• Provided records:
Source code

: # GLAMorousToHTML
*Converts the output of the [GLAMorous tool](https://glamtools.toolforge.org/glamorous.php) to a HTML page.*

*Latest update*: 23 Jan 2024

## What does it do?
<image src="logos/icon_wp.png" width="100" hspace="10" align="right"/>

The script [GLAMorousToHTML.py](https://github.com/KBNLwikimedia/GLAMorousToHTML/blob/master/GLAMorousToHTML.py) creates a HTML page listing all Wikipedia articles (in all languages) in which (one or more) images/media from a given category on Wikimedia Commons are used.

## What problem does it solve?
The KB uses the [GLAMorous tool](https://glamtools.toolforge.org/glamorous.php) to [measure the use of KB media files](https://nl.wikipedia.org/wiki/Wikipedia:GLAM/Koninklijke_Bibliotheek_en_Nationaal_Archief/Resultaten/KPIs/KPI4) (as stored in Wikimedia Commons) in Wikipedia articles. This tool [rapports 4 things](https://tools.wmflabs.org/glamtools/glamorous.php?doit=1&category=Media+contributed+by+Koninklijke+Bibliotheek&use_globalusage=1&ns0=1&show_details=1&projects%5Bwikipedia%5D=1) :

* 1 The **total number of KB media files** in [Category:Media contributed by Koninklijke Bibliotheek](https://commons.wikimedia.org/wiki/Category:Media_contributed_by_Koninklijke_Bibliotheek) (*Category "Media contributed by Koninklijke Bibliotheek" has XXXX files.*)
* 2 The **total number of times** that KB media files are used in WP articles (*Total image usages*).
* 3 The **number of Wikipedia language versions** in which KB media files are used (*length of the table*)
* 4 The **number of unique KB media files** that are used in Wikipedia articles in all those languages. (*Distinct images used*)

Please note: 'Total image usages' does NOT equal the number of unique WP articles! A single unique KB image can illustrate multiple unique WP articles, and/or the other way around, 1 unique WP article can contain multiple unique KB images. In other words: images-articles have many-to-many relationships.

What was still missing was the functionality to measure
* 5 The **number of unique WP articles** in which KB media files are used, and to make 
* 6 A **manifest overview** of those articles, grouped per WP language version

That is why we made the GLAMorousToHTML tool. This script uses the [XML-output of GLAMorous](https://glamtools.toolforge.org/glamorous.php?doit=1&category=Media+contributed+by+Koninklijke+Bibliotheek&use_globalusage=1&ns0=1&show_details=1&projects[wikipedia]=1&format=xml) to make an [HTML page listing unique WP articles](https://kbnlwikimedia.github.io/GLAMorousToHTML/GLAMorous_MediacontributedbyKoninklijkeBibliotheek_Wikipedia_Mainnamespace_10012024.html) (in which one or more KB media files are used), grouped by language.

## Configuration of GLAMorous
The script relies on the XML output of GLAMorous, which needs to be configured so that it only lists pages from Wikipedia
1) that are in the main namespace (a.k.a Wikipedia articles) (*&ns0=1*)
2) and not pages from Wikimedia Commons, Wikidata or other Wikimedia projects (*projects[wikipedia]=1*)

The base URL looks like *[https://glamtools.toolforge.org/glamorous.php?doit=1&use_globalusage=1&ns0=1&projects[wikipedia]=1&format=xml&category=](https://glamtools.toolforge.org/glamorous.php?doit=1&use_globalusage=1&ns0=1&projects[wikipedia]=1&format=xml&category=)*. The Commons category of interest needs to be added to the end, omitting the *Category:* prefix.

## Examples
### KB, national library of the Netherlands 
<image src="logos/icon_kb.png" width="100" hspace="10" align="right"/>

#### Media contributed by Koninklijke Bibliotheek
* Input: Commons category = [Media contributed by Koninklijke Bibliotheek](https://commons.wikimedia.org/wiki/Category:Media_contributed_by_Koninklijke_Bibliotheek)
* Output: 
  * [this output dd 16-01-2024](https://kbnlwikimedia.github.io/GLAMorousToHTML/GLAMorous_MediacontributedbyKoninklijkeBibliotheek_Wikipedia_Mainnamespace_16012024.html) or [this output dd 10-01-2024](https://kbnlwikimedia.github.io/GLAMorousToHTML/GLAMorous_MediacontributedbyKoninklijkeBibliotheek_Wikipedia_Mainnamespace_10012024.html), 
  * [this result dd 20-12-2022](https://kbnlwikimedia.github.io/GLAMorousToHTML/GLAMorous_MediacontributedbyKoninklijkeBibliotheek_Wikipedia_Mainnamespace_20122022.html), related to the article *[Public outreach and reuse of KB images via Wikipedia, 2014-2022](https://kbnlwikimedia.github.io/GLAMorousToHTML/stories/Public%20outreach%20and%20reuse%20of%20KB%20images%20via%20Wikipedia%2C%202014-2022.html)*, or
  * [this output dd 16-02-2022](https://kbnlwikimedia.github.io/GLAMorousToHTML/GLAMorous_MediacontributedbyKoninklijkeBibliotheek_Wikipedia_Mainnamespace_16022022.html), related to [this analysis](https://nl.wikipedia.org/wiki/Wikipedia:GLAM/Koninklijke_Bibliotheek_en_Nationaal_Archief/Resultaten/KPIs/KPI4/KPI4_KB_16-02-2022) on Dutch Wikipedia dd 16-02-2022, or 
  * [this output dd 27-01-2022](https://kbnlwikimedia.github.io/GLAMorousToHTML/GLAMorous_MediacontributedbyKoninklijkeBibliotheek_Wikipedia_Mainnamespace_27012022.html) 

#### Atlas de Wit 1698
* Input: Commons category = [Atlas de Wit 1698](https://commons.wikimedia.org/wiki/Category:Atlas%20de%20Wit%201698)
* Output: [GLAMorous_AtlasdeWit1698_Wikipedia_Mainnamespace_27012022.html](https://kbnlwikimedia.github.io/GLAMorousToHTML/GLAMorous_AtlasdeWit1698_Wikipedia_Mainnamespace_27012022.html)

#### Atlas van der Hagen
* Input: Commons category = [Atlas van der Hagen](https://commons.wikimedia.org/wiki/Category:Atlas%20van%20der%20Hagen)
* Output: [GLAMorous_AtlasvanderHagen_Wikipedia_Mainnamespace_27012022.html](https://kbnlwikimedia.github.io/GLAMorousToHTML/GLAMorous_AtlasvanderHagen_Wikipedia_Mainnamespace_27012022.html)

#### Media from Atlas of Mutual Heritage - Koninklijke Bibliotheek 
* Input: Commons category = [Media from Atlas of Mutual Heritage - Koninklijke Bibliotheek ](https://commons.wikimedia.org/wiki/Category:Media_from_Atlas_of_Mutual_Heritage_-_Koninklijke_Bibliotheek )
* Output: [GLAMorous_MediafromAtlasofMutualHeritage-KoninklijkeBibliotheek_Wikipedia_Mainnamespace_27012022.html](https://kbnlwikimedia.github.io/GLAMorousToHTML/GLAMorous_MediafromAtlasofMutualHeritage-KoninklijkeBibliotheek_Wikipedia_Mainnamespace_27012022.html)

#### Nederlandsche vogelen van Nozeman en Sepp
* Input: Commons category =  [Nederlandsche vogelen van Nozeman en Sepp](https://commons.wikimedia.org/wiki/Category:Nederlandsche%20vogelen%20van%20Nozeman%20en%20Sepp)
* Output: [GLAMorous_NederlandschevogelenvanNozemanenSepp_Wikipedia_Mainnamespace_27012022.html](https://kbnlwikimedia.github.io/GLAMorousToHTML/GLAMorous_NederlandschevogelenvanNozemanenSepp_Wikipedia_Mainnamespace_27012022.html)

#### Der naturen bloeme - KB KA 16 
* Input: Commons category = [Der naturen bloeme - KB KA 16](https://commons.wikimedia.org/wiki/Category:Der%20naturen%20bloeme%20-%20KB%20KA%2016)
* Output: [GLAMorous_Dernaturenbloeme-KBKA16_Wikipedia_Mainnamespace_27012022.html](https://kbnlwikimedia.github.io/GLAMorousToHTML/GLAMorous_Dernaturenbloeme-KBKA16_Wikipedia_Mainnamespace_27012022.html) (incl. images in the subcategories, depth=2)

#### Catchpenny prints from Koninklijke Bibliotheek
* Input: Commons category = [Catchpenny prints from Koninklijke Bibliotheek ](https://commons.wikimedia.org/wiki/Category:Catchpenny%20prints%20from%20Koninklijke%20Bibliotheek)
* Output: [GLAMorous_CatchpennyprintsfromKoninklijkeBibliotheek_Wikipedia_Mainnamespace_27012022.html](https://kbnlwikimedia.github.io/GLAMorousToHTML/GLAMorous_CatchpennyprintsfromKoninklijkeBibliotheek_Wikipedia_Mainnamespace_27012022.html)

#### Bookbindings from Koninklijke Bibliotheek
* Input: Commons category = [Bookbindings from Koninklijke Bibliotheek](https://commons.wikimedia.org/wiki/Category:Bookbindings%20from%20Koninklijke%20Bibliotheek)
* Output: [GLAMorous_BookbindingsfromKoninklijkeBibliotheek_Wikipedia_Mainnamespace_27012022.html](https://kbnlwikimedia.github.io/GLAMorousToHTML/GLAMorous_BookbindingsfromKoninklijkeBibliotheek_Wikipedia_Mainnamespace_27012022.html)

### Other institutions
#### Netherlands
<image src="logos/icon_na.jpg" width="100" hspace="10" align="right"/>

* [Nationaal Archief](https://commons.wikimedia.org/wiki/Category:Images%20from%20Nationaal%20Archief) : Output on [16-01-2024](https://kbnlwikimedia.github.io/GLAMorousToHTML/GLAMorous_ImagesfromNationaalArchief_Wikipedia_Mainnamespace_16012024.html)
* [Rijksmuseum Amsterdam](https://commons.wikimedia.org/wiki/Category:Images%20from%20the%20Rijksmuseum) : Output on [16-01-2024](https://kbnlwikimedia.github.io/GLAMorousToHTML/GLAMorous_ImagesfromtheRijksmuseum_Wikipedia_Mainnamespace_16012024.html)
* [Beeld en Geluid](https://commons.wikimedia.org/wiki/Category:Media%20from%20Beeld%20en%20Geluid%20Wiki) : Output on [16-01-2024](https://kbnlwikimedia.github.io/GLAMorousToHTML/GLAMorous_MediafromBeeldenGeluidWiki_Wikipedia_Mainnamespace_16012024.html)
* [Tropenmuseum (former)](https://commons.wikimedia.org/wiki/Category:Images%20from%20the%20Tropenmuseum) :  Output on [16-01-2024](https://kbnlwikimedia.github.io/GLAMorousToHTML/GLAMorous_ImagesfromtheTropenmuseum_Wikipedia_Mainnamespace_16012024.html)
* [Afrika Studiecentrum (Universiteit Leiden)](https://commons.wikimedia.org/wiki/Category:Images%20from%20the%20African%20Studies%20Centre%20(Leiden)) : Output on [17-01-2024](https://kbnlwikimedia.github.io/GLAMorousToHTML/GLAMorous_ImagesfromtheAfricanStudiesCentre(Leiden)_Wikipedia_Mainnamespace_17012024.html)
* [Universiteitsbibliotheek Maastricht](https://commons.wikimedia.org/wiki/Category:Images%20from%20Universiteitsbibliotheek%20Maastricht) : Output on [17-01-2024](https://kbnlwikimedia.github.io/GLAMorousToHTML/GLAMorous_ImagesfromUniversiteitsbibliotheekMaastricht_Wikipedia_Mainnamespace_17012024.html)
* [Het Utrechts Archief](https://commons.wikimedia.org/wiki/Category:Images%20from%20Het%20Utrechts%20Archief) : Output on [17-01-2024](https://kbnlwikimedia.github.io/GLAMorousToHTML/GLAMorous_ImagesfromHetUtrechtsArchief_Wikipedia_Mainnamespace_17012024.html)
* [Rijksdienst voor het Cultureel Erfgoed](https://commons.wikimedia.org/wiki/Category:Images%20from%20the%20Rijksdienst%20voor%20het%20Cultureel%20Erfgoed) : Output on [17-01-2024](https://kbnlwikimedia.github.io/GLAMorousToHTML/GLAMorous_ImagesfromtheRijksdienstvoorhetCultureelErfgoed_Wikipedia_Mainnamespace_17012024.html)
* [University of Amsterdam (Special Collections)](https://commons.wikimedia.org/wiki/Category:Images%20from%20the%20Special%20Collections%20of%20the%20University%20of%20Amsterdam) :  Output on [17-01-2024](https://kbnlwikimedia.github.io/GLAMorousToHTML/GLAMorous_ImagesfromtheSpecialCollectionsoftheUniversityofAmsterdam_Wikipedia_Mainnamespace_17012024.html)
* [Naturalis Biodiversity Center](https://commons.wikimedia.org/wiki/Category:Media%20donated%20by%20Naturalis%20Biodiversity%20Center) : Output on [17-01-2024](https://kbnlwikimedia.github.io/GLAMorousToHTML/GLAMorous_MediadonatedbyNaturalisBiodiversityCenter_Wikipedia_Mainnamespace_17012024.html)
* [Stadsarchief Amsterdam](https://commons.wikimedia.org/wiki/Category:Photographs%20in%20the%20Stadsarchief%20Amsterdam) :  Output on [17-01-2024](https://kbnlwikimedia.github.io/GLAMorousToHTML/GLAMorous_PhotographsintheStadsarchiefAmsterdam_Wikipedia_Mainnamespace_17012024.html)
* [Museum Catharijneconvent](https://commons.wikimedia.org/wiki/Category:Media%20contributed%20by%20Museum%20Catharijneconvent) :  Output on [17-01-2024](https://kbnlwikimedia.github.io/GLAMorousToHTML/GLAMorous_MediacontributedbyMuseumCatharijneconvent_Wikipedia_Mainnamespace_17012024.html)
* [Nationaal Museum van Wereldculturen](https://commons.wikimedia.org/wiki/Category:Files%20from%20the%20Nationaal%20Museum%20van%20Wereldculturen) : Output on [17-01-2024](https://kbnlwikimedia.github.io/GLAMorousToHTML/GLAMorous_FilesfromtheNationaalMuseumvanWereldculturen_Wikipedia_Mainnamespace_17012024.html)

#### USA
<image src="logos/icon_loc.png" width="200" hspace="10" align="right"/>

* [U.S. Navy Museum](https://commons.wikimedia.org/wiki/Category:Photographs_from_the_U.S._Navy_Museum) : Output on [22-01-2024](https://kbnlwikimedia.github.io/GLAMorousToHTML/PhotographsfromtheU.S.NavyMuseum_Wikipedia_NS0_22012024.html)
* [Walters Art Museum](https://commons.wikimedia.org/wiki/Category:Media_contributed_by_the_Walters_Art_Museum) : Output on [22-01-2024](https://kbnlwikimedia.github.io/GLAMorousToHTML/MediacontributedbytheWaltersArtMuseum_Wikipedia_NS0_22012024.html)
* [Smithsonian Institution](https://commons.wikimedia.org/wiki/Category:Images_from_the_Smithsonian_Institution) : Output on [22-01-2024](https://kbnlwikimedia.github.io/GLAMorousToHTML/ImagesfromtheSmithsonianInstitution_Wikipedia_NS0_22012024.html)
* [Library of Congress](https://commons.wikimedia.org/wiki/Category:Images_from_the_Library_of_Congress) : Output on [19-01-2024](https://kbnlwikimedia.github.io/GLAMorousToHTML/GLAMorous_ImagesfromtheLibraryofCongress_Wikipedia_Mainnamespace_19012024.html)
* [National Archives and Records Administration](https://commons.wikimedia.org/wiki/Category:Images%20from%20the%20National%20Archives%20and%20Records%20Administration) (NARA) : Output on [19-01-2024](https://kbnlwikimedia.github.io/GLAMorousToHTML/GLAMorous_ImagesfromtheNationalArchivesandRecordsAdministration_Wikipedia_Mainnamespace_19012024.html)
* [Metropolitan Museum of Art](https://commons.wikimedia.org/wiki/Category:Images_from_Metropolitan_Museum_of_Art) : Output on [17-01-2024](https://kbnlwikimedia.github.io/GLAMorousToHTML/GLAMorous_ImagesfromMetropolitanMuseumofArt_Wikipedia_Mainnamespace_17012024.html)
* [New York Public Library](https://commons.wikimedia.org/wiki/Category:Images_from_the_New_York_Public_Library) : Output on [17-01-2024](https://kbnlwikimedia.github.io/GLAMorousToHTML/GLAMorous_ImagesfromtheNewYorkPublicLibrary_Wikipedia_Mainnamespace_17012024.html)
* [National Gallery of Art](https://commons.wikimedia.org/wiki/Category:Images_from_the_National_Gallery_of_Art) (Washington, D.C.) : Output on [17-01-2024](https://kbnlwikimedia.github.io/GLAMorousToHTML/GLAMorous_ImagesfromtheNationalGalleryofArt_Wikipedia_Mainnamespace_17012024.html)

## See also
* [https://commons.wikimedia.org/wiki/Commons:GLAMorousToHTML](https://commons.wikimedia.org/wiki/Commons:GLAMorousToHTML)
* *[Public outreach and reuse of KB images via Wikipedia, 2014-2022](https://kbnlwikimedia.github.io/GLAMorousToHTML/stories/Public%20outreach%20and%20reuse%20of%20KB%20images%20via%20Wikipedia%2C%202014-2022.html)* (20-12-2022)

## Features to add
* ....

• Work to complete: Word for word, reproduce the listing from its first line through the line that has "## What problem does it solve?" in it, and go no further.

• Output below:
Source code

: # GLAMorousToHTML
*Converts the output of the [GLAMorous tool](https://glamtools.toolforge.org/glamorous.php) to a HTML page.*

*Latest update*: 23 Jan 2024

## What does it do?
<image src="logos/icon_wp.png" width="100" hspace="10" align="right"/>

The script [GLAMorousToHTML.py](https://github.com/KBNLwikimedia/GLAMorousToHTML/blob/master/GLAMorousToHTML.py) creates a HTML page listing all Wikipedia articles (in all languages) in which (one or more) images/media from a given category on Wikimedia Commons are used.

## What problem does it solve?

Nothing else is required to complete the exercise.